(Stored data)
--- --- ---

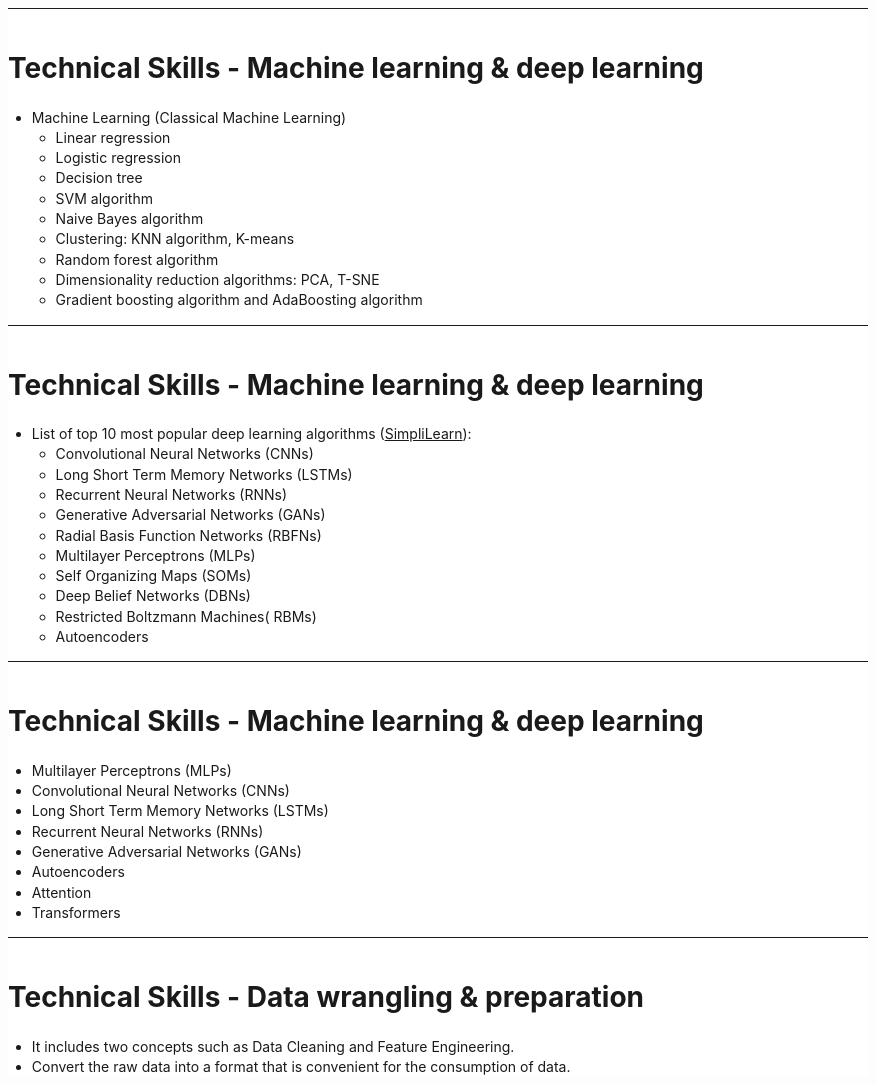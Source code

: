 
---
# Technical Skills - Machine learning & deep learning

* Machine Learning (Classical Machine Learning)
  * Linear regression
  * Logistic regression
  * Decision tree
  * SVM algorithm
  * Naive Bayes algorithm
  * Clustering: KNN algorithm, K-means
  * Random forest algorithm
  * Dimensionality reduction algorithms: PCA, T-SNE
  * Gradient boosting algorithm and AdaBoosting algorithm


---
# Technical Skills - Machine learning & deep learning
* List of top 10 most popular deep learning algorithms ([SimpliLearn](https://www.simplilearn.com/tutorials/deep-learning-tutorial/deep-learning-algorithm)):
  * Convolutional Neural Networks (CNNs)
  * Long Short Term Memory Networks (LSTMs)
  * Recurrent Neural Networks (RNNs)
  * Generative Adversarial Networks (GANs)
  * Radial Basis Function Networks (RBFNs)
  * Multilayer Perceptrons (MLPs)
  * Self Organizing Maps (SOMs)
  * Deep Belief Networks (DBNs)
  * Restricted Boltzmann Machines( RBMs)
  * Autoencoders

---
# Technical Skills - Machine learning & deep learning

* Multilayer Perceptrons (MLPs)
* Convolutional Neural Networks (CNNs)
* Long Short Term Memory Networks (LSTMs)
* Recurrent Neural Networks (RNNs)
* Generative Adversarial Networks (GANs)
* Autoencoders
* Attention
* Transformers

---
# Technical Skills - Data wrangling & preparation
* It includes two concepts such as Data Cleaning and Feature Engineering.
* Convert the raw data into a format that is convenient for the consumption of data.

--- --- ---

- [Task statement]
Omit the pictures, then copy out all the data exactly as it stands.

- [Answer box]
Source code

: 
---
# Technical Skills - Machine learning & deep learning

* Machine Learning (Classical Machine Learning)
  * Linear regression
  * Logistic regression
  * Decision tree
  * SVM algorithm
  * Naive Bayes algorithm
  * Clustering: KNN algorithm, K-means
  * Random forest algorithm
  * Dimensionality reduction algorithms: PCA, T-SNE
  * Gradient boosting algorithm and AdaBoosting algorithm


---
# Technical Skills - Machine learning & deep learning
* List of top 10 most popular deep learning algorithms ([SimpliLearn](https://www.simplilearn.com/tutorials/deep-learning-tutorial/deep-learning-algorithm)):
  * Convolutional Neural Networks (CNNs)
  * Long Short Term Memory Networks (LSTMs)
  * Recurrent Neural Networks (RNNs)
  * Generative Adversarial Networks (GANs)
  * Radial Basis Function Networks (RBFNs)
  * Multilayer Perceptrons (MLPs)
  * Self Organizing Maps (SOMs)
  * Deep Belief Networks (DBNs)
  * Restricted Boltzmann Machines( RBMs)
  * Autoencoders

---
# Technical Skills - Machine learning & deep learning

* Multilayer Perceptrons (MLPs)
* Convolutional Neural Networks (CNNs)
* Long Short Term Memory Networks (LSTMs)
* Recurrent Neural Networks (RNNs)
* Generative Adversarial Networks (GANs)
* Autoencoders
* Attention
* Transformers

---
# Technical Skills - Data wrangling & preparation
* It includes two concepts such as Data Cleaning and Feature Engineering.
* Convert the raw data into a format that is convenient for the consumption of data.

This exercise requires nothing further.